SafeDPO: A Simple Approach to Direct Preference Optimization with Enhanced Safety
Geon-Hyeong Kim, Youngsoo Jang, Yu Jin Kim, Byoungjip Kim, Honglak Lee, Kyunghoon Bae, Moontae Lee
TL;DR
SafeDPO addresses safety alignment in LLMs by directly optimizing a safety-constrained objective within a single policy-learning stage. It achieves this by reordering preferences with safety indicators and applying a DPO-style update to a transformed dataset, thereby eliminating the need to train explicit reward or cost models. The authors prove theoretical equivalence to the original safety objective, preserve optimality with a nonnegative offset parameter $\Delta$, and demonstrate competitive safety and helpfulness on PKU-SafeRLHF-30K with favorable data and memory efficiency. The approach offers a simple, scalable alternative to SafeRLHF and other multi-stage methods, with potential for online and multi-objective extensions and broader adoption in safety-aligned fine-tuning.
Abstract
As Large Language Models (LLMs) continue to advance and find applications across a growing number of fields, ensuring the safety of LLMs has become increasingly critical. To address safety concerns, recent studies have proposed integrating safety constraints into Reinforcement Learning from Human Feedback (RLHF). However, these approaches tend to be complex, as they encompass complicated procedures in RLHF along with additional steps required by the safety constraints.

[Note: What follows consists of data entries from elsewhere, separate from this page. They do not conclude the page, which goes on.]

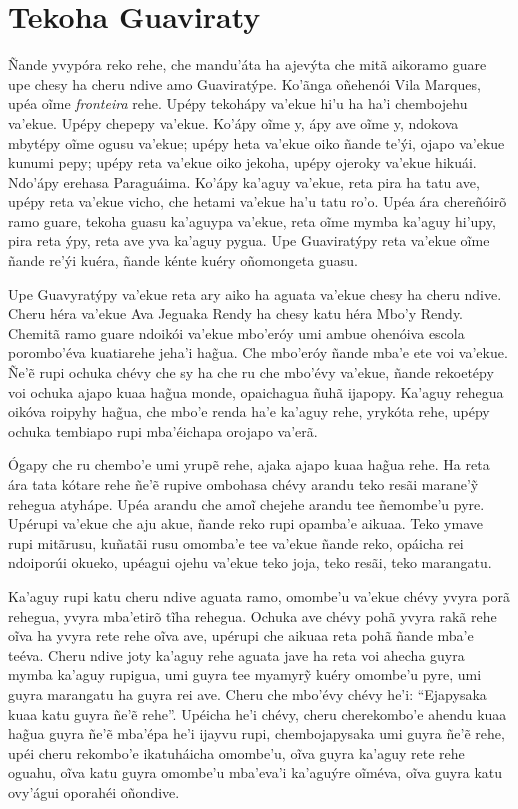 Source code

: \chapter*{Tekoha Guaviraty}

Ñande yvypóra reko rehe, che mandu'áta ha ajevýta che mitã aikoramo
guare upe chesy ha cheru ndive amo Guaviratýpe. Ko'ãnga oñehenói Vila
Marques, upéa oĩme \emph{fronteira} rehe. Upépy tekohápy va'ekue hi'u ha
ha'i chembojehu va'ekue. Upépy chepepy va'ekue. Ko'ápy oĩme y, ápy ave
oĩme y, ndokova mbytépy oĩme ogusu va'ekue; upépy heta va'ekue oiko
ñande te'ýi, ojapo va'ekue kunumi pepy; upépy reta va'ekue oiko jekoha,
upépy ojeroky va'ekue hikuái. Ndo'ápy erehasa Paraguáima. Ko'ápy ka'aguy
va'ekue, reta pira ha tatu ave, upépy reta va'ekue vicho, che hetami
va'ekue ha'u tatu ro'o. Upéa ára chereñóirõ ramo guare, tekoha guasu
ka'aguypa va'ekue, reta oĩme mymba ka'aguy hi'upy, pira reta ýpy, reta
ave yva ka'aguy pygua. Upe Guaviratýpy reta va'ekue oĩme ñande re'ýi
kuéra, ñande kénte kuéry oñomongeta guasu.

Upe Guavyratýpy va'ekue reta ary aiko ha aguata va'ekue chesy ha cheru
ndive. Cheru héra va'ekue Ava Jeguaka Rendy ha chesy katu héra Mbo'y
Rendy. Chemitã ramo guare ndoikói va'ekue mbo'eróy umi ambue ohenóiva
escola porombo'éva kuatiarehe jeha'i hag̃ua. Che mbo'eróy ñande mba'e ete
voi va'ekue. Ñe'ẽ rupi ochuka chévy che sy ha che ru che mbo'évy
va'ekue, ñande rekoetépy voi ochuka ajapo kuaa hag̃ua monde, opaichagua
ñuhã ijapopy. Ka'aguy rehegua oikóva roipyhy hag̃ua, che mbo'e renda ha'e
ka'aguy rehe, yrykóta rehe, upépy ochuka tembiapo rupi mba'éichapa
orojapo va'erã.

Ógapy che ru chembo'e umi yrupẽ rehe, ajaka ajapo kuaa hag̃ua rehe. Ha
reta ára tata kótare rehe ñe'ẽ rupive ombohasa chévy arandu teko resãi
marane'ỹ rehegua atyhápe. Upéa arandu che amoĩ chejehe arandu tee
ñemombe'u pyre. Upérupi va'ekue che aju akue, ñande reko rupi opamba'e
aikuaa. Teko ymave rupi mitãrusu, kuñatãi rusu omomba'e tee va'ekue
ñande reko, opáicha rei ndoiporúi okueko, upéagui ojehu va'ekue teko
joja, teko resãi, teko marangatu.

Ka'aguy rupi katu cheru ndive aguata ramo, omombe'u va'ekue chévy yvyra
porã rehegua, yvyra mba'etirõ tĩha rehegua. Ochuka ave chévy pohã yvyra
rakã rehe oĩva ha yvyra rete rehe oĩva ave, upérupi che aikuaa reta pohã
ñande mba'e teéva. Cheru ndive joty ka'aguy rehe aguata jave ha reta voi
ahecha guyra mymba ka'aguy rupigua, umi guyra tee myamyrỹ kuéry omombe'u
pyre, umi guyra marangatu ha guyra rei ave. Cheru che mbo'évy chévy
he'i: ``Ejapysaka kuaa katu guyra ñe'ẽ rehe''. Upéicha he'i chévy, cheru
cherekombo'e ahendu kuaa hag̃ua guyra ñe'ẽ mba'épa he'i ijayvu rupi,
chembojapysaka umi guyra ñe'ẽ rehe, upéi cheru rekombo'e ikatuháicha
omombe'u, oĩva guyra ka'aguy rete rehe oguahu, oĩva katu guyra omombe'u
mba'eva'i ka'aguýre oĩméva, oĩva guyra katu ovy'águi oporahéi oñondive.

Inspired by Direct Preference Optimization (DPO), we introduce a new algorithm called SafeDPO, which is designed to directly optimize the safety alignment objective in a single stage of policy learning, without requiring relaxation. SafeDPO introduces only one additional hyperparameter to further enhance safety and requires only minor modifications to standard DPO. As a result, it eliminates the need to fit separate reward and cost models or to sample from the language model during fine-tuning, while still enhancing the safety of LLMs. Finally, we demonstrate that SafeDPO achieves competitive performance compared to state-of-the-art safety alignment algorithms, both in terms of aligning with human preferences and improving safety.